Recipes for People Who Can’t Cook Good

As a typical aimless twenty-something, my busy schedule of wasting my life on the Internet and staring meaningfully into the distance often makes it  hard to find the time to eat properly. Unfortunately, articles with titles like “20-minute Meals” or “One Pot Dishes” appear to be written for people who don’t know how to cook yet have a kitchen stocked with fresh sage leaves, something called “cumin,” and a whole bunch of other stuff that sounds totally made up, along with the standard spouse and 2.5 kids. They do not address themselves to the concerns and lifestyles of those whose tiny pantry is mostly taken up by their roommates’ pretzels and boxes of mac n’ cheese, and whose part-time blogging job does not allow them to purchase fancy ingredients most of which will inevitably spoil.

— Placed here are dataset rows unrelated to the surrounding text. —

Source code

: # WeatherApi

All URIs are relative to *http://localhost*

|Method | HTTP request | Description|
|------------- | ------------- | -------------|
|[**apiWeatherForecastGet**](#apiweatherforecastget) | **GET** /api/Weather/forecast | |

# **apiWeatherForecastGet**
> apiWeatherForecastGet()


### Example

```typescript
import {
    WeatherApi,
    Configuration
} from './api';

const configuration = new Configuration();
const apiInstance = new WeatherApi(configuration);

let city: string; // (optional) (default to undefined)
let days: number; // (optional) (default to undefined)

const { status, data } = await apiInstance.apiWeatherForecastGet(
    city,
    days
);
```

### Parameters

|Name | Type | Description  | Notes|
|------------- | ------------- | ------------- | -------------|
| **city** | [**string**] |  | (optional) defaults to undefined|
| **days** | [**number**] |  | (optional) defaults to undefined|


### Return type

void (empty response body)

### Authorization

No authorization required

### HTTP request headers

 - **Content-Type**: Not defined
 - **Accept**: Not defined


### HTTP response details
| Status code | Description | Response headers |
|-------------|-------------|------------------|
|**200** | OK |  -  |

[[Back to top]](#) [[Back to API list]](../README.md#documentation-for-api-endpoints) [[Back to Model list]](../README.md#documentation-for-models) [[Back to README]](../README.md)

Clearly, what is needed is a series of recipes for people who are willing to cut up and/or mix some things and put them on the stove, but not much else. The idea is to keep it as simple and minimalist as possible while still turning out things that are hopefully a step above reheated pasta with a can of tuna dumped into it. No ingredients that you wouldn’t be able to find at the crappy Associated or Key Foods on your street, no long instructions for making your own sauce if you can buy something similar in a bottle, no perishable ingredients that only come in larger quantities than you can reasonably use by yourself, and no unnecessary garnishes or decorative crap.

With that in mind, I give you:

Creamy mushroom chicken and potatoes with spices and herbs and junk

If your final product doesn't look like this, you have completely and utterly failed.

Makes one serving. If you’ve got a problem with that, maybe you should ask your loving partner to help you with the multiplication. Jerk.

Ingredients:

-1/4 can cream of mushroom soup
-1/2 boneless, skinless chicken breast, diced
-Marinade (lemon pepper, herb garlic, or Italian dressing)
-Some chopped fresh onion
-Some vinegar or white cooking wine

-2 red potatoes the size of small fists (if you’re a real cheapskate and insist on using regular brown potatoes, go ahead, but don’t say I didn’t warn you)
-Some salt, pepper, oregano and other random spices
-Some olive oil or vegetable oil or whatever
-Fresh garlic or garlic/onion powder

Cut up the potatoes into small pieces, like eighths or something, and put them in a bowl. Then pour some oil and whatever spices you have in your pantry on them. I don’t know how much, just go crazy. If you’ve got some real garlic, chop it up real small and toss some of that in too, otherwise just use garlic or onion powder. Then stir all that shit until the potatoes are coated. Put them on a baking tray lined with tin foil and put that in the oven at 550 degrees for like 25-30 minutes, depending on whether you remembered to preheat – I never do.

While those are baking, heat up some oil on a frying pan, and dump in the chicken that you should’ve had marinating for at least an hour. Sprinkle some salt and pepper on it. Toss the chopped onions in there too, what the hell. Fry it for like 5 minutes or until it looks fairly solid. Then add in the 1/4 can of mushroom soup and like half a tablespoon of vinegar or a dash of white wine, and stir that all together.  Sprinkle that with some garlic powder if you want, because there’s no such thing as too much garlic. Fry it for a couple more minutes, stirring occasionally, until you see the creamy sauce start to turn brown and sticky, then TURN OFF THE FLAME WHAT THE HELL IS WRONG WITH YOU DO YOU WANT THE WHOLE GODDAMN THING TO BURN?

If you have managed to get this far without hopelessly screwing everything up, dump the creamy chicken goop on top of the potatoes that you hopefully remembered to take out of the oven and OM NOM NOM NOM. But not right away, because it’s hot and stuff.